Work out how many lines in the data below include "logoColor", then reply with that number only.

-------- Data in this exercise --------

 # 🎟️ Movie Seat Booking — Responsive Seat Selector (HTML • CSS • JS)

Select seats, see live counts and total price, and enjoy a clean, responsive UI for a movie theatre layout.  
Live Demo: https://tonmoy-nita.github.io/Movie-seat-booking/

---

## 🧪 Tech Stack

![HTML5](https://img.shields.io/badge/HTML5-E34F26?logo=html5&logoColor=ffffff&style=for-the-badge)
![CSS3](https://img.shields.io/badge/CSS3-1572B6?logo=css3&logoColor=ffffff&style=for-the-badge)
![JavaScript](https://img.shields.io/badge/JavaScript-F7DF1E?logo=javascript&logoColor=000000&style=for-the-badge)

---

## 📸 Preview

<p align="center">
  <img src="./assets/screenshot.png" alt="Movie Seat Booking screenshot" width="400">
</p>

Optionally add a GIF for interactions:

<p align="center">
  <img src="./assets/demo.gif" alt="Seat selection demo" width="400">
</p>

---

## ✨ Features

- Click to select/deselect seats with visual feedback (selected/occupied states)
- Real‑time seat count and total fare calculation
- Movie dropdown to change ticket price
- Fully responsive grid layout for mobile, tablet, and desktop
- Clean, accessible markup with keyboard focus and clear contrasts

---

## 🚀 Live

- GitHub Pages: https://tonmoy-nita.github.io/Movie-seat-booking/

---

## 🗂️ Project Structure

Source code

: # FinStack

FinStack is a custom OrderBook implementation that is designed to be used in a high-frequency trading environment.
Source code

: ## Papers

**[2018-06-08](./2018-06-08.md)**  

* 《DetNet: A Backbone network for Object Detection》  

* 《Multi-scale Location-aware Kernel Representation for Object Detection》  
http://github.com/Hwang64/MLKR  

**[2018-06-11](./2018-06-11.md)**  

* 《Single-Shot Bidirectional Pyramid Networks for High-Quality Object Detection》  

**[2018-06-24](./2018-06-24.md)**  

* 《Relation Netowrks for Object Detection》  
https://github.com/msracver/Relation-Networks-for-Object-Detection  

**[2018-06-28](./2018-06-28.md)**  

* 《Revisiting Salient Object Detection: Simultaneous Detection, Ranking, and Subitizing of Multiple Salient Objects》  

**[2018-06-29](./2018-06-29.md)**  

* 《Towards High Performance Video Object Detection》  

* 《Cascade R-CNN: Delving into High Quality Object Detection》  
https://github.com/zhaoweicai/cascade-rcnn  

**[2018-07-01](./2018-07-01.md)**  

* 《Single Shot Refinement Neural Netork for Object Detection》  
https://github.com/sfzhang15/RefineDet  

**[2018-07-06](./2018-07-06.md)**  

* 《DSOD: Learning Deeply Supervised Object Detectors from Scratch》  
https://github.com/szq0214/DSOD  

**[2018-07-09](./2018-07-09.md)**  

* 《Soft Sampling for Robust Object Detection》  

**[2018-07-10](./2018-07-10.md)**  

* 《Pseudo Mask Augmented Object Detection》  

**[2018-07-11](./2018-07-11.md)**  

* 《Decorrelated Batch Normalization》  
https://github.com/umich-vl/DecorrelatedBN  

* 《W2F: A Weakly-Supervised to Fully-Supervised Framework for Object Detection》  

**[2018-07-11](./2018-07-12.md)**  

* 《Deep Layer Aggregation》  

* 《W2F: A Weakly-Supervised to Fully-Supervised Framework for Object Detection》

--------

◆ Your solution ◆
3